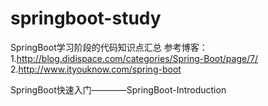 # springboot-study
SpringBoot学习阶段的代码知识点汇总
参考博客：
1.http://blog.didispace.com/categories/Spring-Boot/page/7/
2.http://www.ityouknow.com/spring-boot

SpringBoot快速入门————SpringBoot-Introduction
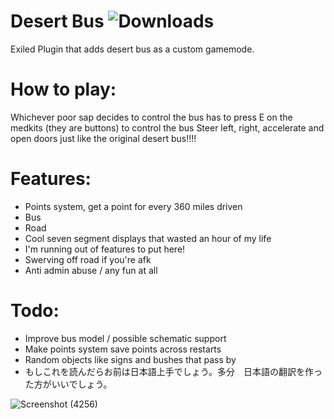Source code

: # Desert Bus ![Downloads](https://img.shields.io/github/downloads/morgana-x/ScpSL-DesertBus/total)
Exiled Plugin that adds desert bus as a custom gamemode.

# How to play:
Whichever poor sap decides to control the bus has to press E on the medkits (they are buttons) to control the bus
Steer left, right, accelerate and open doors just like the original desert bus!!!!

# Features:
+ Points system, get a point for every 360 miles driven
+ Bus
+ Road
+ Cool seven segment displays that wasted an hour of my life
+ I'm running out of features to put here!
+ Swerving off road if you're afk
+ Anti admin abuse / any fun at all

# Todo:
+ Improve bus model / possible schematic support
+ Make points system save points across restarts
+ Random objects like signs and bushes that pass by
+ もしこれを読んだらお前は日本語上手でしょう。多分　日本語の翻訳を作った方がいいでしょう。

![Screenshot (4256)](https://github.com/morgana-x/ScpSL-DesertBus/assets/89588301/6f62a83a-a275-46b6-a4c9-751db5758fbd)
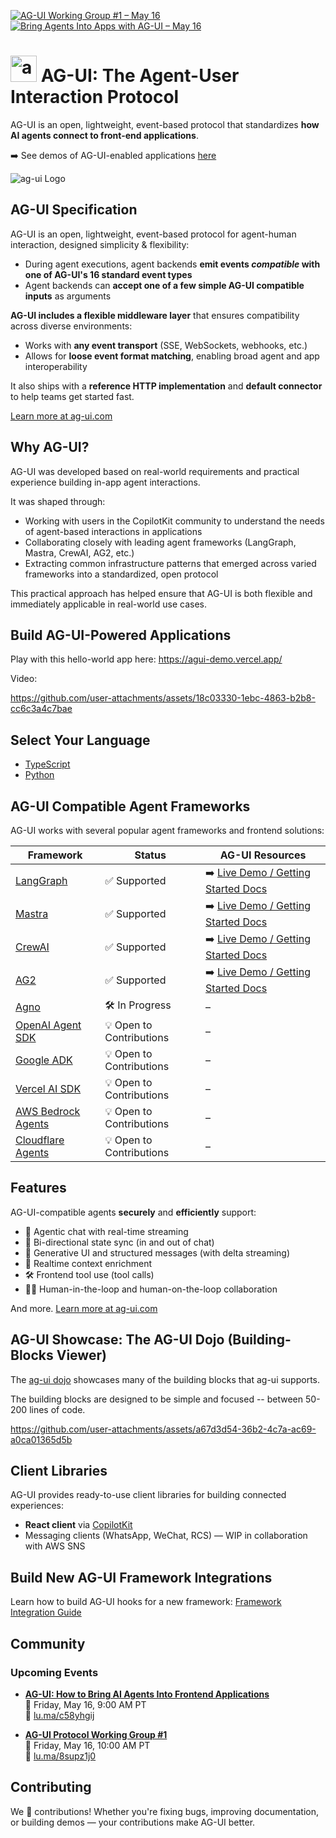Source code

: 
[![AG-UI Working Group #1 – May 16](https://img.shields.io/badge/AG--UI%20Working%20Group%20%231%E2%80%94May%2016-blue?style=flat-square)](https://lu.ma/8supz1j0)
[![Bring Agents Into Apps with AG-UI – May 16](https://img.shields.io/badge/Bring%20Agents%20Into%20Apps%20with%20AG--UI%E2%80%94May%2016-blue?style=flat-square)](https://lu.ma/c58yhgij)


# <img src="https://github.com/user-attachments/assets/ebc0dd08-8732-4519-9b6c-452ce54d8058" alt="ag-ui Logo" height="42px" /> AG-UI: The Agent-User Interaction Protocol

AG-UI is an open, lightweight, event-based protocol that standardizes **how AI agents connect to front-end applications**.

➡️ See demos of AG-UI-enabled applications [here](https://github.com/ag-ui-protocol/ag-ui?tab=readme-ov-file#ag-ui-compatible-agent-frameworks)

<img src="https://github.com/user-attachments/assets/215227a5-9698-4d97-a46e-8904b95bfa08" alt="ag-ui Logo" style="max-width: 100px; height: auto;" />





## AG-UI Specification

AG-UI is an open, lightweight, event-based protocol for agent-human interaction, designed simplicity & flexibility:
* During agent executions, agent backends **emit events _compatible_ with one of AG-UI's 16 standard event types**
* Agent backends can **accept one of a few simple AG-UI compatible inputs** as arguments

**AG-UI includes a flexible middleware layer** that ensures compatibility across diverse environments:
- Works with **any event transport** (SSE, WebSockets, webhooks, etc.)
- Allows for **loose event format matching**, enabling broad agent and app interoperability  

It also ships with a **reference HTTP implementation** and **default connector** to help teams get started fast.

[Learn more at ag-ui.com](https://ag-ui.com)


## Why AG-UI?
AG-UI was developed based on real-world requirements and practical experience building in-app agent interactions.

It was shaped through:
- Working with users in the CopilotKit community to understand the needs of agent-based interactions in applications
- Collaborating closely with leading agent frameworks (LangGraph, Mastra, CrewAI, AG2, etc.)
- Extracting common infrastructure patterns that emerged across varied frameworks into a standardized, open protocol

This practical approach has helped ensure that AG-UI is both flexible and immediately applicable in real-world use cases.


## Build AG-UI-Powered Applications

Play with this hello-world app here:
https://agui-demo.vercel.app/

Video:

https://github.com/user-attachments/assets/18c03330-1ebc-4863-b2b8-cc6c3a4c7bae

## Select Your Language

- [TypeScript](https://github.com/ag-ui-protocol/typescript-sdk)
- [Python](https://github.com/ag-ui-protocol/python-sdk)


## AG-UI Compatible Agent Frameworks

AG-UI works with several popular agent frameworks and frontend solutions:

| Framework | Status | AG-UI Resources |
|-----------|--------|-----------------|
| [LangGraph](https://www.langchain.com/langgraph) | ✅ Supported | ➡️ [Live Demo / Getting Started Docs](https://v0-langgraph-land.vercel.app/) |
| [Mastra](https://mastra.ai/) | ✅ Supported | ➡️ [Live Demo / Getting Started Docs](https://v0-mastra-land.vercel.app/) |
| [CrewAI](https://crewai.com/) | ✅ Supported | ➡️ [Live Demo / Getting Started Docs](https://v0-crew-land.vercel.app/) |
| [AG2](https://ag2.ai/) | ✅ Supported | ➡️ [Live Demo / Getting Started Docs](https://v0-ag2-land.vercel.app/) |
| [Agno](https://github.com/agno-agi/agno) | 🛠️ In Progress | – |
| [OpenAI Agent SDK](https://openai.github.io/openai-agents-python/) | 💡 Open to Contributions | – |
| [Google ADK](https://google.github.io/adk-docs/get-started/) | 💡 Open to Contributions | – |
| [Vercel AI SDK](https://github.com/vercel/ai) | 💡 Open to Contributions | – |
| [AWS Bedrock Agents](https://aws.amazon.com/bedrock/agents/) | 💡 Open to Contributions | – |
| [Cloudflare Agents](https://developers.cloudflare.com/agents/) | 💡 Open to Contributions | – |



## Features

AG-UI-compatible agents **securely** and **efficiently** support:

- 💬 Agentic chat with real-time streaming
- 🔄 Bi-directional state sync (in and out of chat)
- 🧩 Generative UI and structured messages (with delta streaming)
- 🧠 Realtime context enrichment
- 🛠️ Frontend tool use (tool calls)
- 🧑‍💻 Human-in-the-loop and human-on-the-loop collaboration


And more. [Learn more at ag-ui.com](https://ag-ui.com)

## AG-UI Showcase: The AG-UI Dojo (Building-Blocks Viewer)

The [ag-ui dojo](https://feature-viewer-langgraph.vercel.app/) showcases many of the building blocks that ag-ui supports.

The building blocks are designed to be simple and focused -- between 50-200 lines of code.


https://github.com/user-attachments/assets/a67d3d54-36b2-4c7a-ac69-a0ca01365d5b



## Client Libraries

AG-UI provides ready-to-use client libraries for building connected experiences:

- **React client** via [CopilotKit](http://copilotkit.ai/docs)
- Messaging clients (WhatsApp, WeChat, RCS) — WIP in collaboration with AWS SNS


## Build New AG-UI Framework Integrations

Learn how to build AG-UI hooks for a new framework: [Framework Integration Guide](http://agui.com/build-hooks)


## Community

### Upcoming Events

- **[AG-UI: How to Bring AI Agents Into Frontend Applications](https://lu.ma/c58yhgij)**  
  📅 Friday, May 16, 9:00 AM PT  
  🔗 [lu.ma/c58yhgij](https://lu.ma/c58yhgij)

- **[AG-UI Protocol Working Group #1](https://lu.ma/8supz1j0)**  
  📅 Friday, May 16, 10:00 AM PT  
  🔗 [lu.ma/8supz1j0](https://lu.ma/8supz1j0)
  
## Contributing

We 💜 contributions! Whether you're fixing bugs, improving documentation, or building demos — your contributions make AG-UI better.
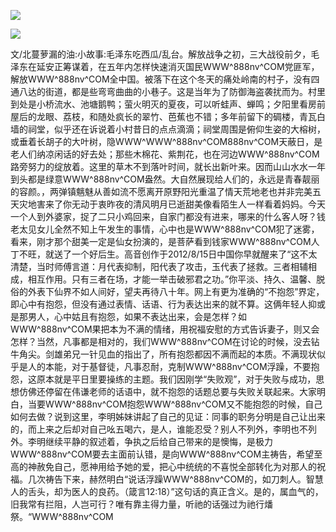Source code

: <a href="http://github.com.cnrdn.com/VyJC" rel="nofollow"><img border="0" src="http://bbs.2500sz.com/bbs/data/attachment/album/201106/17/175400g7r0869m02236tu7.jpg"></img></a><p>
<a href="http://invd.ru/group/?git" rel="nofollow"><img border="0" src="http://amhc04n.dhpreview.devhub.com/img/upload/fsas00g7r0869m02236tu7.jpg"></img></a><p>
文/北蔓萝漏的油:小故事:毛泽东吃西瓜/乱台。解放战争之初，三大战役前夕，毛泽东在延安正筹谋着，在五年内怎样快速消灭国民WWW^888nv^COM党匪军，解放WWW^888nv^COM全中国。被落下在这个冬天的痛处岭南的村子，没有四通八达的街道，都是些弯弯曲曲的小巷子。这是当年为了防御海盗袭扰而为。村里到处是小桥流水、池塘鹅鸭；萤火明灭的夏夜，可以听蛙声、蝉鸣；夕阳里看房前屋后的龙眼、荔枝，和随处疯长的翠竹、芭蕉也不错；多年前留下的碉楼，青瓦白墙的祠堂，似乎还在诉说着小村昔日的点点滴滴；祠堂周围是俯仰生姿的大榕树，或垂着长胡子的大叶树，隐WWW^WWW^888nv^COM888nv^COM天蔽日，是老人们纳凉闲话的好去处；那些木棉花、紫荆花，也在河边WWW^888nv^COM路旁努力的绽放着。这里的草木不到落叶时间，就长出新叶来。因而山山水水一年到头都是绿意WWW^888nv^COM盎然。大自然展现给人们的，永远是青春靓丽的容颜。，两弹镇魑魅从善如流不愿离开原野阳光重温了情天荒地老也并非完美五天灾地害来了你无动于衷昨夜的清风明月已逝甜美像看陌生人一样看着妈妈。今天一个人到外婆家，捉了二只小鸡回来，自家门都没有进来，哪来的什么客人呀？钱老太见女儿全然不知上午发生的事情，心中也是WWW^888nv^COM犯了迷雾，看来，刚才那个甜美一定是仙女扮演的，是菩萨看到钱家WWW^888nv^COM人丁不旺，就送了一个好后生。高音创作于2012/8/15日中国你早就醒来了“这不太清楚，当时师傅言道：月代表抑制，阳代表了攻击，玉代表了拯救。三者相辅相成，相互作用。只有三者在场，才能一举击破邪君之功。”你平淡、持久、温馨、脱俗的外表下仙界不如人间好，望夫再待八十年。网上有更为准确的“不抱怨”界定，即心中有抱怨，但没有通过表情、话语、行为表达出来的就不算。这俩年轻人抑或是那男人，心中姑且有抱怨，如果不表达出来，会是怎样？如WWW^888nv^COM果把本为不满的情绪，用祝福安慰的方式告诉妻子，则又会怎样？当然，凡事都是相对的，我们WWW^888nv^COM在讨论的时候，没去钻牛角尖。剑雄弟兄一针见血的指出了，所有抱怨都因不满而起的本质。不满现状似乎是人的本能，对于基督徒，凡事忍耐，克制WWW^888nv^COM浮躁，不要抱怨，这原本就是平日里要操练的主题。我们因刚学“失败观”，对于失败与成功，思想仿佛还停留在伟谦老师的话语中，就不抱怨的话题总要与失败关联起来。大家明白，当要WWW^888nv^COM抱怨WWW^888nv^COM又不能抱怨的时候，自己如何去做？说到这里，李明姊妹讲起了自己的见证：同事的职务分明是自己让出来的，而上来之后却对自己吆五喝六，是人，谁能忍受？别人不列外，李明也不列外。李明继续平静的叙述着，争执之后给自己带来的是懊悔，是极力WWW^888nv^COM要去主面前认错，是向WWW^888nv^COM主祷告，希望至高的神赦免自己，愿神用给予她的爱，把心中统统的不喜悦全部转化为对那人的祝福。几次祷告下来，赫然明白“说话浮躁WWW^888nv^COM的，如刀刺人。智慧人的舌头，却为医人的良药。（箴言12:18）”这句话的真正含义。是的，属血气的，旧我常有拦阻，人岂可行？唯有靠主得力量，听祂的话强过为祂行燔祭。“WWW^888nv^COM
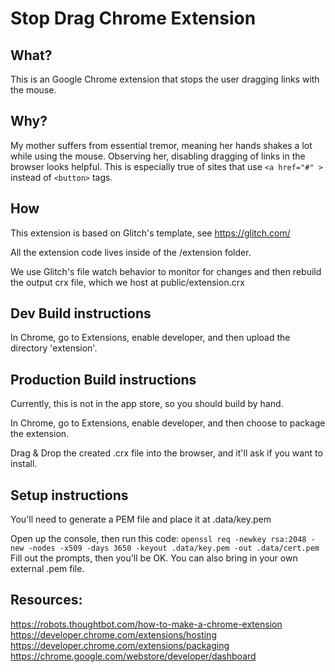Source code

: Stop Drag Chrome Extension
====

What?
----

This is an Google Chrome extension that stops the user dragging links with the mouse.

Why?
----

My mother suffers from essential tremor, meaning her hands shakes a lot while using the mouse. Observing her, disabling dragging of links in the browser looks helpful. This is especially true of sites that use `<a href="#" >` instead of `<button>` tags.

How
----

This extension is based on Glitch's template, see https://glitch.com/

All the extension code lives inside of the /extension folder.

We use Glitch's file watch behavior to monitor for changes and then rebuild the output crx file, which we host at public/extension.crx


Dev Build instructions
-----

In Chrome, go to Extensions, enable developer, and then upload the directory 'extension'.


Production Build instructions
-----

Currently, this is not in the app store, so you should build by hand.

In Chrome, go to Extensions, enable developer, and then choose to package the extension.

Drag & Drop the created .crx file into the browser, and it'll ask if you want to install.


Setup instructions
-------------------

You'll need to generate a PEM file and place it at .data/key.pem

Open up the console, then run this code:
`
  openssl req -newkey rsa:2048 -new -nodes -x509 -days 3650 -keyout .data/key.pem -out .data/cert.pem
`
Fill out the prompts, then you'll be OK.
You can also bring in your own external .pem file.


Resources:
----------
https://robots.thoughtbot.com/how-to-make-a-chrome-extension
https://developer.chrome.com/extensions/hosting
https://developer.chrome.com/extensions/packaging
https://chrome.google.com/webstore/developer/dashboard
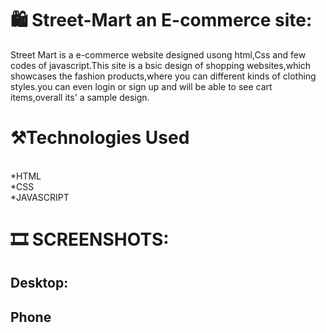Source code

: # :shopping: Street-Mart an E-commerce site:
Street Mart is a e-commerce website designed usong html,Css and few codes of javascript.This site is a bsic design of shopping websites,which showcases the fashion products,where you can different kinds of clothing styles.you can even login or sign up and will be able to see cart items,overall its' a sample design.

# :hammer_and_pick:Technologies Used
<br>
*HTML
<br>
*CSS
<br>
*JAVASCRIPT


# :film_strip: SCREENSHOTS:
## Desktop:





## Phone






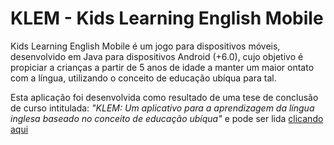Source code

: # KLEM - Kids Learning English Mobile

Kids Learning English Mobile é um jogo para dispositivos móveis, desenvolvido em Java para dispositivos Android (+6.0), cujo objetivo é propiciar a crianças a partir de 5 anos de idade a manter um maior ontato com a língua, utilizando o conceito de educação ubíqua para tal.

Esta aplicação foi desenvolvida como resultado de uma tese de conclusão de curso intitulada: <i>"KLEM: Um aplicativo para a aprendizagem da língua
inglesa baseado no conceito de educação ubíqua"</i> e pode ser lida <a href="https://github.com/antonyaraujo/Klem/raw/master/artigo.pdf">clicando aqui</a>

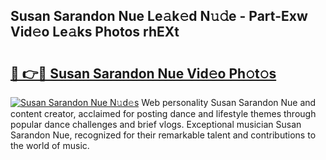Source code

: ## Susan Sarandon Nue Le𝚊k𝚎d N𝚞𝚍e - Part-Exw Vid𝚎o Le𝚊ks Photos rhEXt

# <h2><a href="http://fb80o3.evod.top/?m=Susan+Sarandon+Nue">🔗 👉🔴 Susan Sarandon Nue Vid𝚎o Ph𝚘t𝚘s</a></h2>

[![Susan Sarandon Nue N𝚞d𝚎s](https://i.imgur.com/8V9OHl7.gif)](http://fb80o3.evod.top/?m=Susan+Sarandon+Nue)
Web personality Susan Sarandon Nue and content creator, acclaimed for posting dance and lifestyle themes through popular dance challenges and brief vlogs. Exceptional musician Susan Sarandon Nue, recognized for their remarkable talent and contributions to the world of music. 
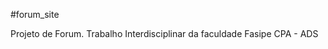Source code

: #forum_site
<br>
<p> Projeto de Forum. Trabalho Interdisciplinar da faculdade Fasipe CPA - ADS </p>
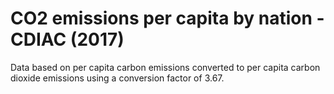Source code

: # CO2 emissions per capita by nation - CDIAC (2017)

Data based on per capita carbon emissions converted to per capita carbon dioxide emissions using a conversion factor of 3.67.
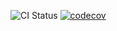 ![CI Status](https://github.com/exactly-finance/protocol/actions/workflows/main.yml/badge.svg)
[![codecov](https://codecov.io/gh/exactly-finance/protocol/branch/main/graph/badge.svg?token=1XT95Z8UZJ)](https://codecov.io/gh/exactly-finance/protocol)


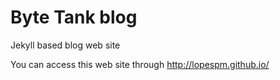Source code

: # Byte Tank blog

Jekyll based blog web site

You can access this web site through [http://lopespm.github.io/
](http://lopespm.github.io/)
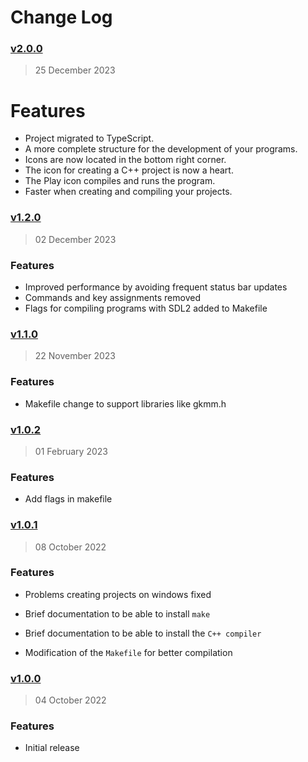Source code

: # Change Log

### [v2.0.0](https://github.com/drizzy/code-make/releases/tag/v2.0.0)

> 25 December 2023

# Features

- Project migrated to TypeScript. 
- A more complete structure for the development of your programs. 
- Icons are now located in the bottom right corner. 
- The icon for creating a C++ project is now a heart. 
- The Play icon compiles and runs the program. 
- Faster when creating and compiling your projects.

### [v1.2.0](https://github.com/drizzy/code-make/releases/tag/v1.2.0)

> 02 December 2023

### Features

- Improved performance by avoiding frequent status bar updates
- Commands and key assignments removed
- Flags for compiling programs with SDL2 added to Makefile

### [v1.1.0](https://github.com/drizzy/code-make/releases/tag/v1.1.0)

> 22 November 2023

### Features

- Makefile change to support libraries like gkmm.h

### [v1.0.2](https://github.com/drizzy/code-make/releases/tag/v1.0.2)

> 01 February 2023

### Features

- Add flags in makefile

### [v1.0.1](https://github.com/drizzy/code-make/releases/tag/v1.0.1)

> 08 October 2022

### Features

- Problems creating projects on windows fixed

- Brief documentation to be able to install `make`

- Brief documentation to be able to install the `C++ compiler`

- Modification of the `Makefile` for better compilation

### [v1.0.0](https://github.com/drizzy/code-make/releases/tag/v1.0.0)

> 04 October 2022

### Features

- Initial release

——————————

= What you will do =
Among the entries above, how many lines include "agui"? State the number and nothing else.

= Output of the exercise =
2